Abstract:
Developing language applications or localizations of software is a resource intensive task that
requires the active participation of stakeholders with various backgrounds. Spell checking is the
one and significant application of computational linguistics. Spell checking is the process of
detecting and sometimes providing spelling suggestions for incorrectly spelled words in a text.
The text data in local languages is also increasing fast, requiring text-processing tools for text
documents to be available in local languages. This application is vital to detect and correct
spelling errors in under resource languages like Amharic. This thesis describes the development,
implementation and testing of a model that have been developed to detect and correct non-word
and real word typing errors made by writers for Amharic language. The aim of this study is to
develop context based spell checker and corrector for Amharic depends on the spelling error
patterns of language based on the sequence of words in in the input sentences contextually.

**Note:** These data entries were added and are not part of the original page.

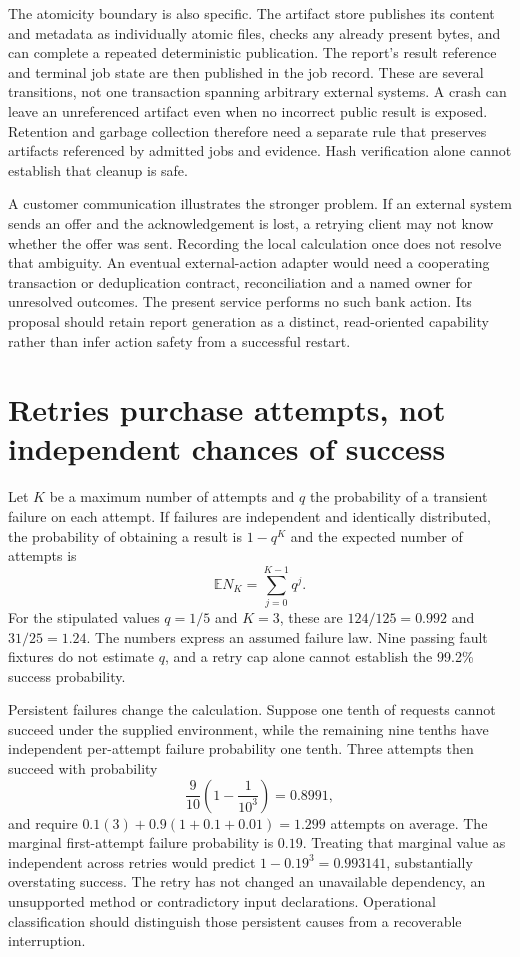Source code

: The atomicity boundary is also specific. The artifact store publishes its
content and metadata as individually atomic files, checks any already
present bytes, and can complete a repeated deterministic publication. The
report's result reference and terminal job state are then published in the
job record. These are several transitions, not one transaction spanning
arbitrary external systems. A crash can leave an unreferenced artifact even
when no incorrect public result is exposed. Retention and garbage collection
therefore need a separate rule that preserves artifacts referenced by admitted
jobs and evidence. Hash verification alone cannot establish that cleanup is
safe.

A customer communication illustrates the stronger problem. If an external
system sends an offer and the acknowledgement is lost, a retrying client may
not know whether the offer was sent. Recording the local calculation once
does not resolve that ambiguity. An eventual external-action adapter would
need a cooperating transaction or deduplication contract, reconciliation and
a named owner for unresolved outcomes. The present service performs no such
bank action. Its proposal should retain report generation as a distinct,
read-oriented capability rather than infer action safety from a successful
restart.

\section{Retries purchase attempts, not independent chances of success}

Let $K$ be a maximum number of attempts and $q$ the probability of a transient
failure on each attempt. If failures are independent and identically
distributed, the probability of obtaining a result is $1-q^K$ and the
expected number of attempts is
\[
 \mathbb E N_K=\sum_{j=0}^{K-1}q^j.
\]
For the stipulated values $q=1/5$ and $K=3$, these are $124/125=0.992$
and $31/25=1.24$. The numbers express an assumed failure law. Nine passing
fault fixtures do not estimate $q$, and a retry cap alone cannot establish
the 99.2\% success probability\cite{exec13_ops_exact}.

Persistent failures change the calculation. Suppose one tenth of requests
cannot succeed under the supplied environment, while the remaining nine
tenths have independent per-attempt failure probability one tenth. Three
attempts then succeed with probability
\[
 \frac9{10}\left(1-\frac1{10^3}\right)=0.8991,
\]
and require $0.1(3)+0.9(1+0.1+0.01)=1.299$ attempts on average.
The marginal first-attempt failure probability is $0.19$. Treating that
marginal value as independent across retries would predict
$1-0.19^3=0.993141$, substantially overstating success. The retry has not
changed an unavailable dependency, an unsupported method or contradictory
input declarations. Operational classification should distinguish those
persistent causes from a recoverable interruption.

Training and testing data sets were collected from various sources describes different issues to
balance the inclusiveness of the corpus. The texts were prepared and cleaned manually from any
kind of unnecessary errors which are not necessary for detection and correction like numbers and
punctuations. Experimental research design was used to evaluate the performance of developed
prototype system. To conduct experiment 10,000 and 500 sentences were used to learn and test the
model respectively. According the experimental result, the spell checker can correctly classify
Amharic words with prediction accuracy of 95.62%, lexical recall of 95.52% and lexical precision
of 35.18% for non-word spelling errors. The performance of the context sensitive spell checker
was measured and scored a value of prediction accuracy 64.93%, lexical recall 63.42% and error
precision 5.49% to resolve real word errors. Finally, as a comprehensive spell checker system has
to be capable of detection, resolving and ranking correction possibilities using complementary
contextual and linguistic knowledge, we are planning to extend the coverage level of the system
considering more syntactical and semantic knowledge to improve and complete the quality of the
developed system through rule based approaches.